== Extracted records ==

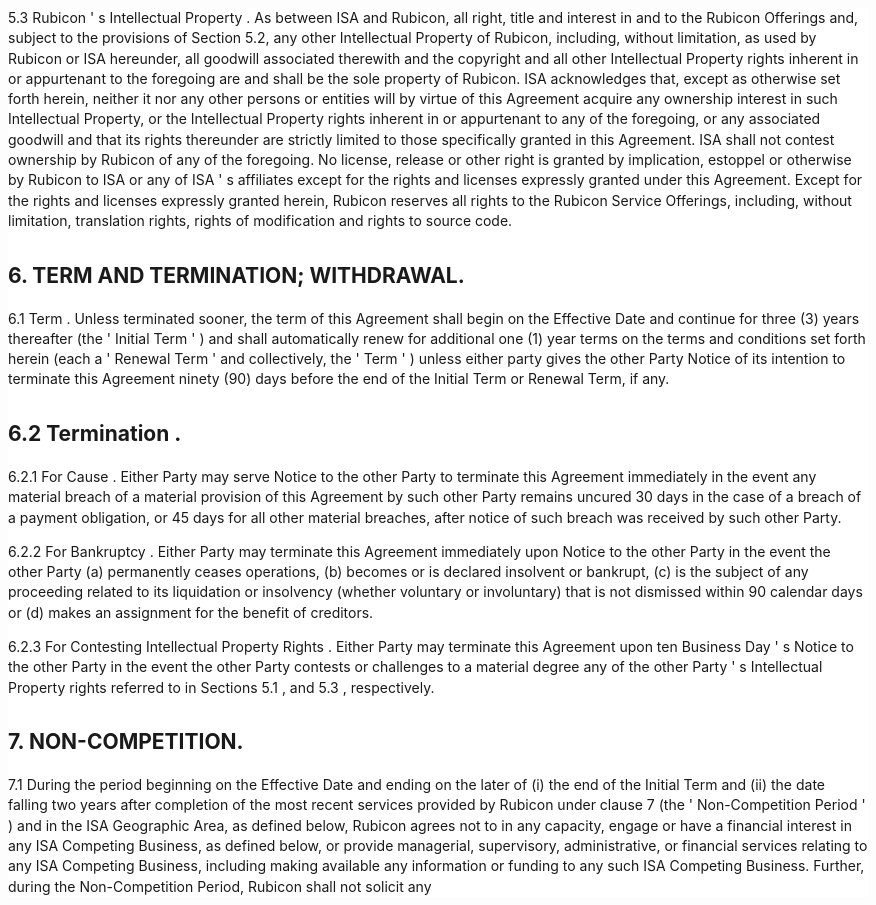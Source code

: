 5.3 Rubicon ' s Intellectual Property . As between ISA and Rubicon, all right, title and interest in and to the Rubicon Offerings and, subject to the provisions of Section 5.2, any other Intellectual Property of Rubicon, including, without limitation, as used by Rubicon or ISA hereunder, all goodwill associated therewith and the copyright and all other Intellectual Property rights inherent in or appurtenant to the foregoing are and shall be the sole property of Rubicon. ISA acknowledges that, except as otherwise set forth herein, neither it nor any other persons or entities will by virtue of this Agreement acquire any ownership interest in such Intellectual Property, or the Intellectual Property rights inherent in or appurtenant to any of the foregoing, or any associated goodwill and that its rights thereunder are strictly limited to those specifically granted in this Agreement. ISA shall not contest ownership by Rubicon of any of the foregoing. No license, release or other right is granted by implication, estoppel or otherwise by Rubicon to ISA or any of ISA ' s affiliates except for the rights and licenses expressly granted under this Agreement. Except for the rights and licenses expressly granted herein, Rubicon reserves all rights to the Rubicon Service Offerings, including, without limitation, translation rights, rights of modification and rights to source code.

## 6. TERM AND TERMINATION; WITHDRAWAL.

6.1 Term . Unless terminated sooner, the term of this Agreement shall begin on the Effective Date and continue for three (3) years thereafter (the ' Initial Term ' ) and shall automatically renew for additional one (1) year terms on the terms and conditions set forth herein (each a ' Renewal Term ' and collectively, the ' Term ' ) unless either party gives the other Party Notice of its intention to terminate this Agreement ninety (90) days before the end of the Initial Term or Renewal Term, if any.

## 6.2 Termination .

6.2.1 For Cause . Either Party may serve Notice to the other Party to terminate this Agreement immediately in the event any material breach of a material provision of this Agreement by such other Party remains uncured 30 days in the case of a breach of a payment obligation, or 45 days for all other material breaches, after notice of such breach was received by such other Party.

6.2.2 For Bankruptcy . Either Party may terminate this Agreement immediately upon Notice to the other Party in the event the other Party (a) permanently ceases operations, (b) becomes or is declared insolvent or bankrupt, (c) is the subject of any proceeding related to its liquidation or insolvency (whether voluntary or involuntary) that is not dismissed within 90 calendar days or (d) makes an assignment for the benefit of creditors.

6.2.3 For Contesting Intellectual Property Rights . Either Party may terminate this Agreement upon ten Business Day ' s Notice to the other Party in the event the other Party contests or challenges to a material degree any of the other Party ' s Intellectual Property rights referred to in Sections 5.1 , and 5.3 , respectively.

## 7. NON-COMPETITION.

7.1 During the period beginning on the Effective Date and ending on the later of (i) the end of the Initial Term and (ii) the date falling two years after completion of the most recent services provided by Rubicon under clause 7 (the ' Non-Competition Period ' ) and in the ISA Geographic Area, as defined below, Rubicon agrees not to in any capacity, engage or have a financial interest in any ISA Competing Business, as defined below, or provide managerial, supervisory, administrative, or financial services relating to any ISA Competing Business, including making available any information or funding to any such ISA Competing Business. Further, during the Non-Competition Period, Rubicon shall not solicit any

===

* Instructions for the task:
Output the lines, exactly: the first line of the entries above, every line after it, and the line with "## 6. TERM AND TERMINATION; WITHDRAWAL." as the last. No pictures.

* Exercise output:
Source code

: 5.3 Rubicon ' s Intellectual Property . As between ISA and Rubicon, all right, title and interest in and to the Rubicon Offerings and, subject to the provisions of Section 5.2, any other Intellectual Property of Rubicon, including, without limitation, as used by Rubicon or ISA hereunder, all goodwill associated therewith and the copyright and all other Intellectual Property rights inherent in or appurtenant to the foregoing are and shall be the sole property of Rubicon. ISA acknowledges that, except as otherwise set forth herein, neither it nor any other persons or entities will by virtue of this Agreement acquire any ownership interest in such Intellectual Property, or the Intellectual Property rights inherent in or appurtenant to any of the foregoing, or any associated goodwill and that its rights thereunder are strictly limited to those specifically granted in this Agreement. ISA shall not contest ownership by Rubicon of any of the foregoing. No license, release or other right is granted by implication, estoppel or otherwise by Rubicon to ISA or any of ISA ' s affiliates except for the rights and licenses expressly granted under this Agreement. Except for the rights and licenses expressly granted herein, Rubicon reserves all rights to the Rubicon Service Offerings, including, without limitation, translation rights, rights of modification and rights to source code.

## 6. TERM AND TERMINATION; WITHDRAWAL.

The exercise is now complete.